BEGIN Extracted entries

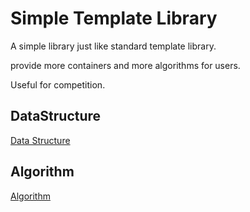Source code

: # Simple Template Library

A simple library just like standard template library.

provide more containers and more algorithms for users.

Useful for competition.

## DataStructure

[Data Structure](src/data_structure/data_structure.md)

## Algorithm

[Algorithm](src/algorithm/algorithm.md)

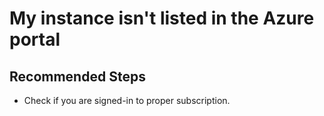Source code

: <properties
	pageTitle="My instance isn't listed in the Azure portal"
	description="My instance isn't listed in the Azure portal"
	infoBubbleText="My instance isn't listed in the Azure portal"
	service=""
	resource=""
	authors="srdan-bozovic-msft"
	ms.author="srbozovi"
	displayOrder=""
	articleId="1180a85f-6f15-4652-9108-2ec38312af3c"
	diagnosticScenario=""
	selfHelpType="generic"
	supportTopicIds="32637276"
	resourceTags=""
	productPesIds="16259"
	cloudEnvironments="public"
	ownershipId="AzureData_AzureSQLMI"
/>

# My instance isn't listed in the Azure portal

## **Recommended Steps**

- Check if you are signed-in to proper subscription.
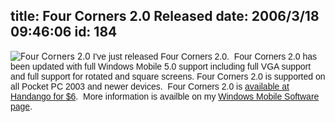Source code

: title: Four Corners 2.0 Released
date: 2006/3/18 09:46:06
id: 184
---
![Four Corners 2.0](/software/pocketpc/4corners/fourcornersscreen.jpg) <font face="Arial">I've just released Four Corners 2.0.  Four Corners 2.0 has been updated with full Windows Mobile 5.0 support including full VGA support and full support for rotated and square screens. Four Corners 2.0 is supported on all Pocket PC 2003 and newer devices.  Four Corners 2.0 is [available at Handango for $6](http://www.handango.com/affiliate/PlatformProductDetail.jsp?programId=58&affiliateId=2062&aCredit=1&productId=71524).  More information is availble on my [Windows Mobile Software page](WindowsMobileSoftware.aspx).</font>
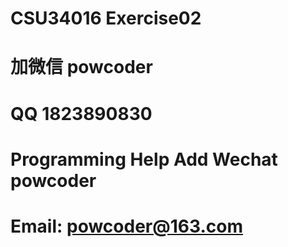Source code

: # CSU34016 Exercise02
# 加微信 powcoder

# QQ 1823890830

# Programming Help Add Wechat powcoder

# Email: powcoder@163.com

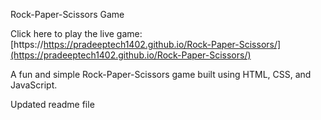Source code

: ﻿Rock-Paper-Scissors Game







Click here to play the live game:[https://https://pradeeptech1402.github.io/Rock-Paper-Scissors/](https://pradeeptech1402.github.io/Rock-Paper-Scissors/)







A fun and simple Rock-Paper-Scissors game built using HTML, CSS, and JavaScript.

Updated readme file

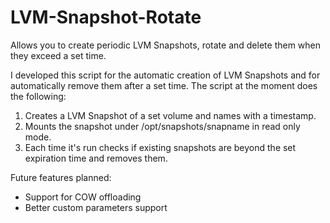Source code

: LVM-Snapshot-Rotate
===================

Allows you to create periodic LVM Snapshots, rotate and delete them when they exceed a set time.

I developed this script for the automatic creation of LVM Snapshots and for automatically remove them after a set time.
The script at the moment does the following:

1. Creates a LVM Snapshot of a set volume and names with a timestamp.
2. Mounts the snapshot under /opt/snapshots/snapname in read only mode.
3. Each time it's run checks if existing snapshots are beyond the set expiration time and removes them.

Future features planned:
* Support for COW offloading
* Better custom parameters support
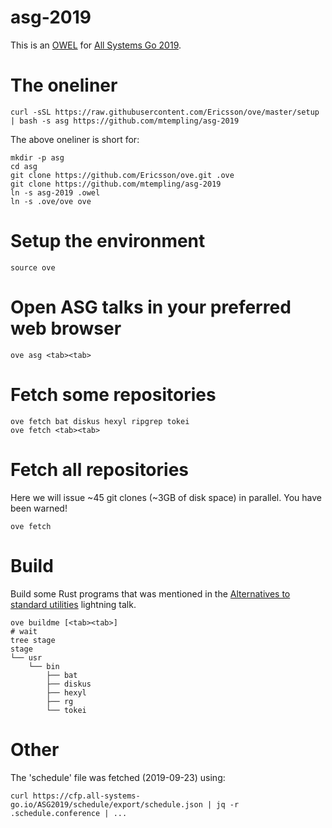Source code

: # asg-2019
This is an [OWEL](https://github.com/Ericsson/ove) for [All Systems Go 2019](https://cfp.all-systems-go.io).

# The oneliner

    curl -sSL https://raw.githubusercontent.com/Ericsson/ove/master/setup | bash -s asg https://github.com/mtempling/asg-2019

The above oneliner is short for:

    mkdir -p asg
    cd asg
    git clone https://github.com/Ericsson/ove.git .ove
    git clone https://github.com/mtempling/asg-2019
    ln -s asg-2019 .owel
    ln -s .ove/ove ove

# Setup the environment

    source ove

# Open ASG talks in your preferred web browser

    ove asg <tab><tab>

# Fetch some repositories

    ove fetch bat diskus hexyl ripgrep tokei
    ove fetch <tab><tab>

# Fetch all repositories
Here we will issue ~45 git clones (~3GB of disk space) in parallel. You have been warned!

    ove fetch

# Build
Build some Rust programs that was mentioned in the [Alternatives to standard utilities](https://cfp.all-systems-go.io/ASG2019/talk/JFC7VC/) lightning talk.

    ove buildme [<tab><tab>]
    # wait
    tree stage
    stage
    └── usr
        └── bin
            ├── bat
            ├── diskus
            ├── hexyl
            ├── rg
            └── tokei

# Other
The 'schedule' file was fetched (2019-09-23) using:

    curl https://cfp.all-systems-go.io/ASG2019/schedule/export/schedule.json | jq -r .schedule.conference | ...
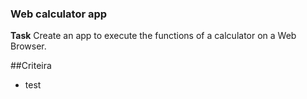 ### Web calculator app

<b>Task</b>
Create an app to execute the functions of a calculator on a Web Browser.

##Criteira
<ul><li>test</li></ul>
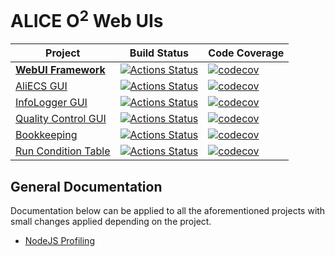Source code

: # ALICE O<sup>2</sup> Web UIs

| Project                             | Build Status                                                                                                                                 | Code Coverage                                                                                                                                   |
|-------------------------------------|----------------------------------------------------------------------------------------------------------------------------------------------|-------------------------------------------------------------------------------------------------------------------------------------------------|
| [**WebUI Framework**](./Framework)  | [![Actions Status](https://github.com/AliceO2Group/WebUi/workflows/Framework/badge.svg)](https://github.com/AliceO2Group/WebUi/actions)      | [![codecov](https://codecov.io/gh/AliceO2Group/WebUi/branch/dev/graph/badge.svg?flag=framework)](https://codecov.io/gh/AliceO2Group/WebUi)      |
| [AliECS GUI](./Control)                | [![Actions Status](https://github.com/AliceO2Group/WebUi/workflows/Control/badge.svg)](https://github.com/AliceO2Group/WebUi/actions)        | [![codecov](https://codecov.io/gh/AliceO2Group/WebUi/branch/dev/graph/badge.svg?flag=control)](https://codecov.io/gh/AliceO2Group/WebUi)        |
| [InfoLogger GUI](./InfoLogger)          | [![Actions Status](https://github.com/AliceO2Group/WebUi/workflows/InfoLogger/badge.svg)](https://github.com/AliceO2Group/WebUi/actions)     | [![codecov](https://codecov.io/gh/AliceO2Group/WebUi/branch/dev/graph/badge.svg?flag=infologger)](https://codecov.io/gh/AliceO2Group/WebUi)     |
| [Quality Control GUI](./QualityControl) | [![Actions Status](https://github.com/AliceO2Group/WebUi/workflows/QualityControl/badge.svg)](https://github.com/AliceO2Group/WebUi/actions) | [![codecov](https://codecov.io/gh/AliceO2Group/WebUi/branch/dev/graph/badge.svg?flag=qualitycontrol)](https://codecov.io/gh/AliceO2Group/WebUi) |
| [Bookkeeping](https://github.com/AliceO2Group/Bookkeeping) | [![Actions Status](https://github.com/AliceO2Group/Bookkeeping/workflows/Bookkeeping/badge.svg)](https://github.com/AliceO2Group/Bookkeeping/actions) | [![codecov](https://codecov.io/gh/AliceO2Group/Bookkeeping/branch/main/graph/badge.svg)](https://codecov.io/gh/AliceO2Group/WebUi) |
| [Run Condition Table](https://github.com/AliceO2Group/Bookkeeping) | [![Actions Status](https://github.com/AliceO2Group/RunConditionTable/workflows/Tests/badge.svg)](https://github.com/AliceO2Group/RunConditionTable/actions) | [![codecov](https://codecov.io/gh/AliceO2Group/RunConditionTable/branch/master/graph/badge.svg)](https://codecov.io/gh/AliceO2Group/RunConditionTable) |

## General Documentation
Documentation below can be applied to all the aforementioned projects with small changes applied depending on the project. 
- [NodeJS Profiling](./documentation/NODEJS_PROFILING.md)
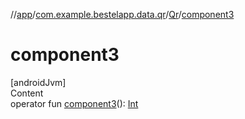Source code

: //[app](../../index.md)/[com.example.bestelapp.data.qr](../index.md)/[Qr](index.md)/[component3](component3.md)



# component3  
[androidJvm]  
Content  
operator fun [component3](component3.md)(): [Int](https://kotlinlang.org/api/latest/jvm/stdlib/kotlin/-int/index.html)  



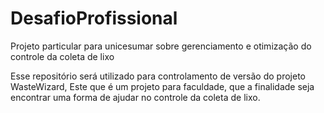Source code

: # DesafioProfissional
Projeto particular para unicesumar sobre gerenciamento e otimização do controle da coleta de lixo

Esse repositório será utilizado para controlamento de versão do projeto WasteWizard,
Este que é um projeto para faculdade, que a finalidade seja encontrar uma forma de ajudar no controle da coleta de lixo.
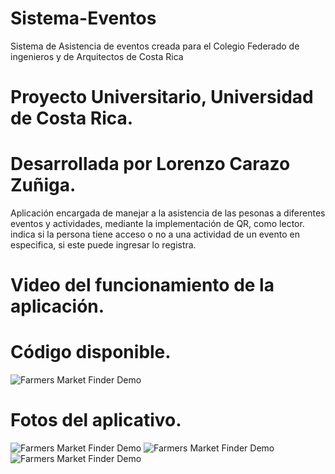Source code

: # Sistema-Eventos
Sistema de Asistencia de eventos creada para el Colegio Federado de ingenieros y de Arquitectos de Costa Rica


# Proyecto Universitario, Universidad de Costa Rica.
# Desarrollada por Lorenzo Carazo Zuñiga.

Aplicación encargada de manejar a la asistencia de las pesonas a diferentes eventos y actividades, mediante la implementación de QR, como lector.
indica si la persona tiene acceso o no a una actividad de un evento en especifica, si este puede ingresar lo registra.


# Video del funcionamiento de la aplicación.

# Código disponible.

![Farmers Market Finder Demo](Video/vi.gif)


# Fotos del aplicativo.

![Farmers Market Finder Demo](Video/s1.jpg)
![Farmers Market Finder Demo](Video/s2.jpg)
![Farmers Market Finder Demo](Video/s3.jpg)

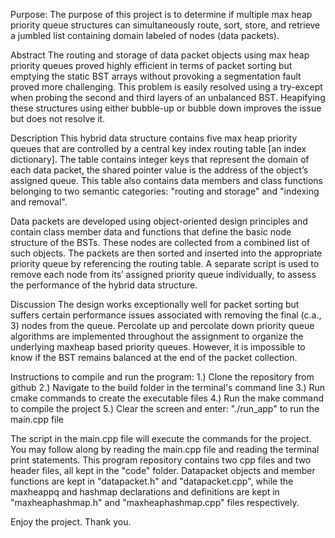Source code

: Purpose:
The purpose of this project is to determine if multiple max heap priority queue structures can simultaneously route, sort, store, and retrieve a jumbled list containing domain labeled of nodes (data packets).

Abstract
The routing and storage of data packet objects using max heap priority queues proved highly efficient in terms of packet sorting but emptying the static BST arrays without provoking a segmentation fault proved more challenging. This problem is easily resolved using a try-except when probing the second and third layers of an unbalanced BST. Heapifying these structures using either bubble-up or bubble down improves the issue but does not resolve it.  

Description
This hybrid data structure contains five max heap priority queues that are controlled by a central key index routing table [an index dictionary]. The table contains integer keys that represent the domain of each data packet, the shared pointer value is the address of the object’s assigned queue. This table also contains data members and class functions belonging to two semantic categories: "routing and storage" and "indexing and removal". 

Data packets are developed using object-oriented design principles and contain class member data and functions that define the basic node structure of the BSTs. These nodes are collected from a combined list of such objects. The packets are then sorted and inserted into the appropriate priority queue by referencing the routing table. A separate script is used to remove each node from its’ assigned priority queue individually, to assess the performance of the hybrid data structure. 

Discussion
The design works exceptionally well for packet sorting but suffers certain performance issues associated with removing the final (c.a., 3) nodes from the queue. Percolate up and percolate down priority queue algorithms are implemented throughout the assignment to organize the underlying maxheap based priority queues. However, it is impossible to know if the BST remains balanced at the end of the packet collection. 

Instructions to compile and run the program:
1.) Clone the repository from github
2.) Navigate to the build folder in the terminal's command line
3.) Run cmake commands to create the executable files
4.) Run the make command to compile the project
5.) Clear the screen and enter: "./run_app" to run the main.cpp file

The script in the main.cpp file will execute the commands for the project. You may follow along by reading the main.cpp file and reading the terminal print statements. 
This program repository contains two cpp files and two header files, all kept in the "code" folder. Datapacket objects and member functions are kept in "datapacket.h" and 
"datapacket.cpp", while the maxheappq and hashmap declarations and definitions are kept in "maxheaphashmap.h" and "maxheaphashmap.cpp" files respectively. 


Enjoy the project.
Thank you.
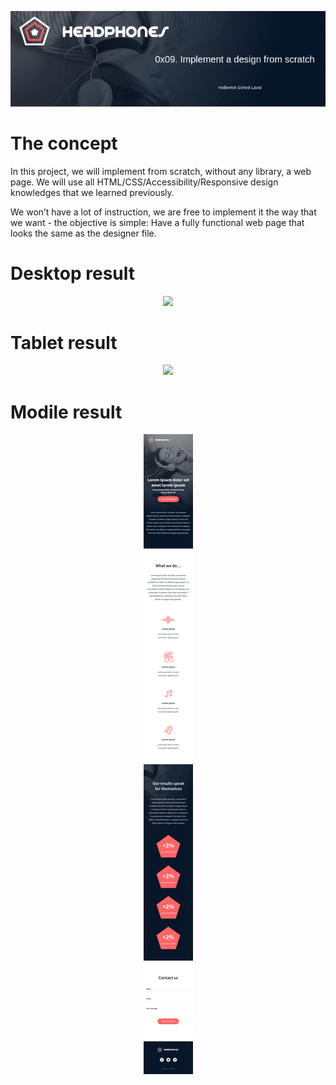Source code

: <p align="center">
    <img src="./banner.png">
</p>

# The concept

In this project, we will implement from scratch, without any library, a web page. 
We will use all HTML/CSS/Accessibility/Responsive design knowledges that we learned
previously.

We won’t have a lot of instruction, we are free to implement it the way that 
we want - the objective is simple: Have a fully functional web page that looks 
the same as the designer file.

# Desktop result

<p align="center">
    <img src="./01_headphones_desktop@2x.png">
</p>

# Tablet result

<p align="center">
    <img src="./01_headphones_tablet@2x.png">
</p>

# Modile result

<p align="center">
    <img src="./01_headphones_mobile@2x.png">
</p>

END Extracted entries

Requirement
Across the listing, how many lines contain "result"? State the number and nothing else.

Task answer
3